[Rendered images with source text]
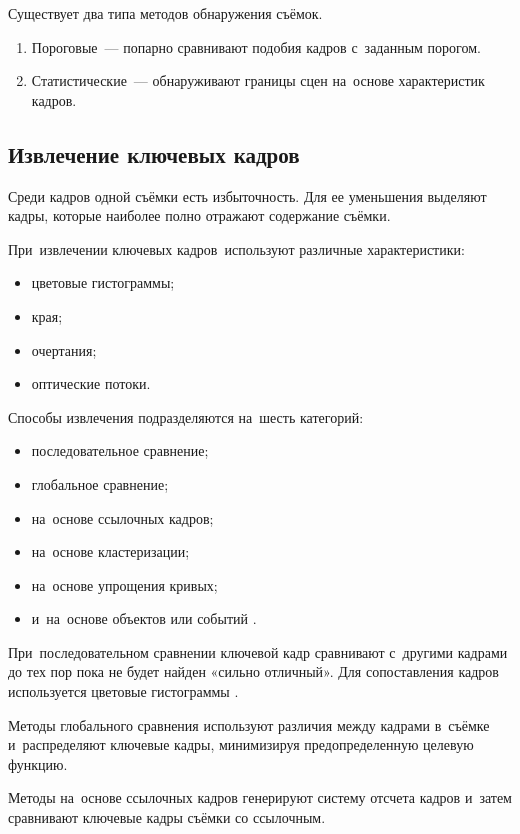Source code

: Существует два типа методов обнаружения съёмок.
\begin{enumerate}
    \item Пороговые~— попарно сравнивают подобия кадров с~заданным порогом.
    \item Статистические~— обнаруживают границы сцен на~основе характеристик кадров.
\end{enumerate}

\subsection{Извлечение ключевых кадров}

Среди кадров одной съёмки есть избыточность.
Для ее уменьшения выделяют кадры,
которые наиболее полно отражают содержание съёмки.

При~извлечении ключевых кадров\
используют различные характеристики:
\begin{itemize}
    \item цветовые гистограммы;
    \item края;
    \item очертания;
    \item оптические потоки.
\end{itemize}

Способы извлечения подразделяются на~шесть категорий:
\begin{itemize}
    \item последовательное сравнение;
    \item глобальное сравнение;
    \item на~основе ссылочных кадров;
    \item на~основе кластеризации;
    \item на~основе упрощения кривых;
    \item и~на~основе объектов или событий \cite{Truong:2007}.
\end{itemize}

При~последовательном сравнении ключевой кадр сравнивают
с~другими кадрами до тех пор пока не будет найден «сильно отличный».
Для сопоставления кадров используется цветовые гистограммы \cite{Zhang:2003}.

Методы глобального сравнения используют различия между кадрами
в~съёмке и~распределяют ключевые кадры,
минимизируя предопределенную целевую функцию.

Методы на~основе ссылочных кадров генерируют систему отсчета кадров
и~затем сравнивают ключевые кадры съёмки со ссылочным.

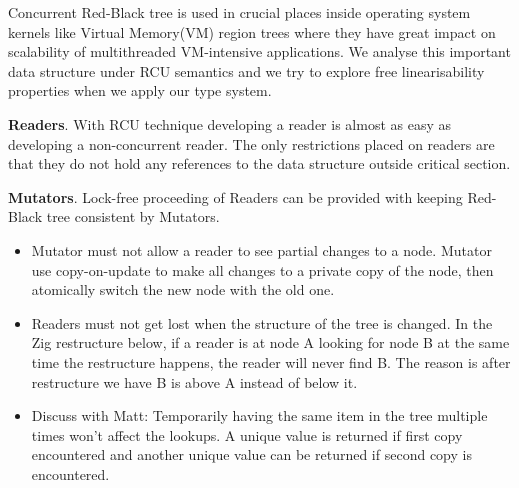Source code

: Concurrent Red-Black tree is used in crucial places inside operating system kernels like Virtual Memory(VM) region trees where they have great impact on scalability of multithreaded VM-intensive applications.  We analyse this important data
structure under RCU semantics and we try to explore free linearisability properties when we apply our type system. 

\textsf{\textbf{Readers}}. With RCU technique developing a reader is almost as easy as developing a non-concurrent reader.  The only restrictions placed on readers are that they do not hold any references to the data structure outside critical section.


\textsf{\textbf{Mutators}}. Lock-free proceeding of \textsf{Readers} can be provided with keeping Red-Black tree consistent by \textsf{Mutators}. 
\begin{itemize}
\item Mutator must not allow a reader to see partial changes to a node. Mutator use copy-on-update to make all changes to a private copy of the node, then atomically switch the new node with the old one.
\item Readers must not get lost when the structure of the tree is changed. In the Zig restructure below, if a reader is at node \textsf{A} looking for node \textsf{B} at the same time the restructure happens, the reader will never find \textsf{B}. The reason is after restructure
	we have \textsf{B} is above \textsf{A} instead of below it. 
\item Discuss with Matt: Temporarily having the same item in the tree multiple times won't affect the lookups. A unique value is returned if first copy encountered and another unique value can be returned if second copy is encountered.
\end{itemize}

What the task asks: What lines hold the string "Методы"? Pick them out of the data.

Exercise output:
Методы глобального сравнения используют различия между кадрами
Методы на~основе ссылочных кадров генерируют систему отсчета кадров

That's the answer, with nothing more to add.